The task => Please retype all of the data below, word for word.

Given data =>
....................
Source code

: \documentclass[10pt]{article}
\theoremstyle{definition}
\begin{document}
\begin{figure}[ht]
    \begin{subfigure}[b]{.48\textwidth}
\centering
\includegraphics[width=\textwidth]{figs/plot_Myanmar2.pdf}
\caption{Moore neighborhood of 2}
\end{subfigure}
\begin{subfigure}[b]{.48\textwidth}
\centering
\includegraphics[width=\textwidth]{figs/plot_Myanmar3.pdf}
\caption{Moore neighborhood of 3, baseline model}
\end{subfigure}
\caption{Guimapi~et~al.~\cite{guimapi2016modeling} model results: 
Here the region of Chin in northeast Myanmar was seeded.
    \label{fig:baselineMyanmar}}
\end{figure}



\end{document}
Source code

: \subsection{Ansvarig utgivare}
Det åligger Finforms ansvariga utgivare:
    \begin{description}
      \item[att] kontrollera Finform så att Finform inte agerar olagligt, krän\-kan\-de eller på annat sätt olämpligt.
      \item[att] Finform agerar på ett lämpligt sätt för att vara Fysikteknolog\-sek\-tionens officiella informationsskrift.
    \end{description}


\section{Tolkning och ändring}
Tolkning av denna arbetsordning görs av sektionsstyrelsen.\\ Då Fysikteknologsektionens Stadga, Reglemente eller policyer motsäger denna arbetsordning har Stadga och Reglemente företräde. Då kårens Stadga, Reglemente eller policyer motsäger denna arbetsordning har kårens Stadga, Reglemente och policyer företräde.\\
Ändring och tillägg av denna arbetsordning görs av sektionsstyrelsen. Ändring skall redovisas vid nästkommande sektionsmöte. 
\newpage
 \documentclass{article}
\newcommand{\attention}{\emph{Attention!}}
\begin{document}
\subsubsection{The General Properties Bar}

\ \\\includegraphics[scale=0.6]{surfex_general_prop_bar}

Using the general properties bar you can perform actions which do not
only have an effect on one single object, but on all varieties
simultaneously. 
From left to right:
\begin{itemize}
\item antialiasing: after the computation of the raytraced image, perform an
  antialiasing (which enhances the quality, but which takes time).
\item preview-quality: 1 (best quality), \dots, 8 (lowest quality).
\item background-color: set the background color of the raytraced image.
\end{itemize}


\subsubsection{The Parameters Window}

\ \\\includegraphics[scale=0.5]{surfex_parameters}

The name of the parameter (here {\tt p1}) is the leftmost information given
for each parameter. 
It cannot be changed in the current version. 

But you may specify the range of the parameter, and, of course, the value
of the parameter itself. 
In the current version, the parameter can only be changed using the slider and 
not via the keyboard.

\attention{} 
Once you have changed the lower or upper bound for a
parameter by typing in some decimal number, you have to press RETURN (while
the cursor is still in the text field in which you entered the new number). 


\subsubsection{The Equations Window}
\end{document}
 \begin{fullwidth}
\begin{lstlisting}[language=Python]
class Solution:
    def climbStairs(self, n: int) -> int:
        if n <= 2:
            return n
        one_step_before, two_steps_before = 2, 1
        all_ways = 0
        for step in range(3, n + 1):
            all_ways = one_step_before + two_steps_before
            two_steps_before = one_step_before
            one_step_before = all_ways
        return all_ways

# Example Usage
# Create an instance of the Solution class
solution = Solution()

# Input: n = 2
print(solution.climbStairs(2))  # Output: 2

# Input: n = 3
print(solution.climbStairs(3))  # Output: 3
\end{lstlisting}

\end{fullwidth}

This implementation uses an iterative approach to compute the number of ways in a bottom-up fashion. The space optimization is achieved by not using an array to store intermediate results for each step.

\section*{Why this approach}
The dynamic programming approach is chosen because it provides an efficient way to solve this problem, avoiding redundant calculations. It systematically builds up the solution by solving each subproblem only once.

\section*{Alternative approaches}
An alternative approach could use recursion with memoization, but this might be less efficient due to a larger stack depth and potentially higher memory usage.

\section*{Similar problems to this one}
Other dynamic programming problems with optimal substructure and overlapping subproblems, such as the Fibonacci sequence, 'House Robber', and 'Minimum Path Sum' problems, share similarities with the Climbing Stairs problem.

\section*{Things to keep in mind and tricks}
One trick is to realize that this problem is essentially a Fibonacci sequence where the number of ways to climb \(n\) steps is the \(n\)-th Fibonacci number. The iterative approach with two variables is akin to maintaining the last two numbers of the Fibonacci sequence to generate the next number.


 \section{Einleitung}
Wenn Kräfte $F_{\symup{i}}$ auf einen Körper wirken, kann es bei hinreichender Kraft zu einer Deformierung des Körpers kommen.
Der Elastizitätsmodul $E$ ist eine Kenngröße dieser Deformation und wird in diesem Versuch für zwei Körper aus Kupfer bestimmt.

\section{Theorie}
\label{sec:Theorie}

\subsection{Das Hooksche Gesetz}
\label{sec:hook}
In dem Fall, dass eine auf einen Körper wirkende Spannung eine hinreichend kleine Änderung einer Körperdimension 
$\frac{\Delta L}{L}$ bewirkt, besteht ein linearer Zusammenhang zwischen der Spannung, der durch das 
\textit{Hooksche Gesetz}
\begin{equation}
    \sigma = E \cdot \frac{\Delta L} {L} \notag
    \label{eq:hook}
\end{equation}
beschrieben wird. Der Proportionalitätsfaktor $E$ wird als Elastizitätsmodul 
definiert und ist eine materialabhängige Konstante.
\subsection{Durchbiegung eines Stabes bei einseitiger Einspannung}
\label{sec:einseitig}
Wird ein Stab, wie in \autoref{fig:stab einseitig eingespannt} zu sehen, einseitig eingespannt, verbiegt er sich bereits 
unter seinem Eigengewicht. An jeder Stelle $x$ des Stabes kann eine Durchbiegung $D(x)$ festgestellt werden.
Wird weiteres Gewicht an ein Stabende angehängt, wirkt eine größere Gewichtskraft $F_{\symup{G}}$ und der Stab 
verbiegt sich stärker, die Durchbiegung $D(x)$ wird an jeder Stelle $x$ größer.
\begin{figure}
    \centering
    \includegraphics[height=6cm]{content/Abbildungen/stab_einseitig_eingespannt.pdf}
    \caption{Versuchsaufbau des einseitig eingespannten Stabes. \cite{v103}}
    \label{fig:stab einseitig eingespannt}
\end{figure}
....................
Answer to the problem =>
Source code

: \documentclass[10pt]{article}
\theoremstyle{definition}
\begin{document}
\begin{figure}[ht]
    \begin{subfigure}[b]{.48\textwidth}
\centering
\includegraphics[width=\textwidth]{figs/plot_Myanmar2.pdf}
\caption{Moore neighborhood of 2}
\end{subfigure}
\begin{subfigure}[b]{.48\textwidth}
\centering
\includegraphics[width=\textwidth]{figs/plot_Myanmar3.pdf}
\caption{Moore neighborhood of 3, baseline model}
\end{subfigure}
\caption{Guimapi~et~al.~\cite{guimapi2016modeling} model results: 
Here the region of Chin in northeast Myanmar was seeded.
    \label{fig:baselineMyanmar}}
\end{figure}



\end{document}
Source code

: \subsection{Ansvarig utgivare}
Det åligger Finforms ansvariga utgivare:
    \begin{description}
      \item[att] kontrollera Finform så att Finform inte agerar olagligt, krän\-kan\-de eller på annat sätt olämpligt.
      \item[att] Finform agerar på ett lämpligt sätt för att vara Fysikteknolog\-sek\-tionens officiella informationsskrift.
    \end{description}


\section{Tolkning och ändring}
Tolkning av denna arbetsordning görs av sektionsstyrelsen.\\ Då Fysikteknologsektionens Stadga, Reglemente eller policyer motsäger denna arbetsordning har Stadga och Reglemente företräde. Då kårens Stadga, Reglemente eller policyer motsäger denna arbetsordning har kårens Stadga, Reglemente och policyer företräde.\\
Ändring och tillägg av denna arbetsordning görs av sektionsstyrelsen. Ändring skall redovisas vid nästkommande sektionsmöte. 
\newpage
 \documentclass{article}
\newcommand{\attention}{\emph{Attention!}}
\begin{document}
\subsubsection{The General Properties Bar}

\ \\\includegraphics[scale=0.6]{surfex_general_prop_bar}

Using the general properties bar you can perform actions which do not
only have an effect on one single object, but on all varieties
simultaneously. 
From left to right:
\begin{itemize}
\item antialiasing: after the computation of the raytraced image, perform an
  antialiasing (which enhances the quality, but which takes time).
\item preview-quality: 1 (best quality), \dots, 8 (lowest quality).
\item background-color: set the background color of the raytraced image.
\end{itemize}


\subsubsection{The Parameters Window}

\ \\\includegraphics[scale=0.5]{surfex_parameters}

The name of the parameter (here {\tt p1}) is the leftmost information given
for each parameter. 
It cannot be changed in the current version. 

But you may specify the range of the parameter, and, of course, the value
of the parameter itself. 
In the current version, the parameter can only be changed using the slider and 
not via the keyboard.

\attention{} 
Once you have changed the lower or upper bound for a
parameter by typing in some decimal number, you have to press RETURN (while
the cursor is still in the text field in which you entered the new number). 


\subsubsection{The Equations Window}
\end{document}
 \begin{fullwidth}
\begin{lstlisting}[language=Python]
class Solution:
    def climbStairs(self, n: int) -> int:
        if n <= 2:
            return n
        one_step_before, two_steps_before = 2, 1
        all_ways = 0
        for step in range(3, n + 1):
            all_ways = one_step_before + two_steps_before
            two_steps_before = one_step_before
            one_step_before = all_ways
        return all_ways

# Example Usage
# Create an instance of the Solution class
solution = Solution()

# Input: n = 2
print(solution.climbStairs(2))  # Output: 2

# Input: n = 3
print(solution.climbStairs(3))  # Output: 3
\end{lstlisting}

\end{fullwidth}

This implementation uses an iterative approach to compute the number of ways in a bottom-up fashion. The space optimization is achieved by not using an array to store intermediate results for each step.

\section*{Why this approach}
The dynamic programming approach is chosen because it provides an efficient way to solve this problem, avoiding redundant calculations. It systematically builds up the solution by solving each subproblem only once.

\section*{Alternative approaches}
An alternative approach could use recursion with memoization, but this might be less efficient due to a larger stack depth and potentially higher memory usage.

\section*{Similar problems to this one}
Other dynamic programming problems with optimal substructure and overlapping subproblems, such as the Fibonacci sequence, 'House Robber', and 'Minimum Path Sum' problems, share similarities with the Climbing Stairs problem.

\section*{Things to keep in mind and tricks}
One trick is to realize that this problem is essentially a Fibonacci sequence where the number of ways to climb \(n\) steps is the \(n\)-th Fibonacci number. The iterative approach with two variables is akin to maintaining the last two numbers of the Fibonacci sequence to generate the next number.


 \section{Einleitung}
Wenn Kräfte $F_{\symup{i}}$ auf einen Körper wirken, kann es bei hinreichender Kraft zu einer Deformierung des Körpers kommen.
Der Elastizitätsmodul $E$ ist eine Kenngröße dieser Deformation und wird in diesem Versuch für zwei Körper aus Kupfer bestimmt.

\section{Theorie}
\label{sec:Theorie}

\subsection{Das Hooksche Gesetz}
\label{sec:hook}
In dem Fall, dass eine auf einen Körper wirkende Spannung eine hinreichend kleine Änderung einer Körperdimension 
$\frac{\Delta L}{L}$ bewirkt, besteht ein linearer Zusammenhang zwischen der Spannung, der durch das 
\textit{Hooksche Gesetz}
\begin{equation}
    \sigma = E \cdot \frac{\Delta L} {L} \notag
    \label{eq:hook}
\end{equation}
beschrieben wird. Der Proportionalitätsfaktor $E$ wird als Elastizitätsmodul 
definiert und ist eine materialabhängige Konstante.
\subsection{Durchbiegung eines Stabes bei einseitiger Einspannung}
\label{sec:einseitig}
Wird ein Stab, wie in \autoref{fig:stab einseitig eingespannt} zu sehen, einseitig eingespannt, verbiegt er sich bereits 
unter seinem Eigengewicht. An jeder Stelle $x$ des Stabes kann eine Durchbiegung $D(x)$ festgestellt werden.
Wird weiteres Gewicht an ein Stabende angehängt, wirkt eine größere Gewichtskraft $F_{\symup{G}}$ und der Stab 
verbiegt sich stärker, die Durchbiegung $D(x)$ wird an jeder Stelle $x$ größer.
\begin{figure}
    \centering
    \includegraphics[height=6cm]{content/Abbildungen/stab_einseitig_eingespannt.pdf}
    \caption{Versuchsaufbau des einseitig eingespannten Stabes. \cite{v103}}
    \label{fig:stab einseitig eingespannt}
\end{figure}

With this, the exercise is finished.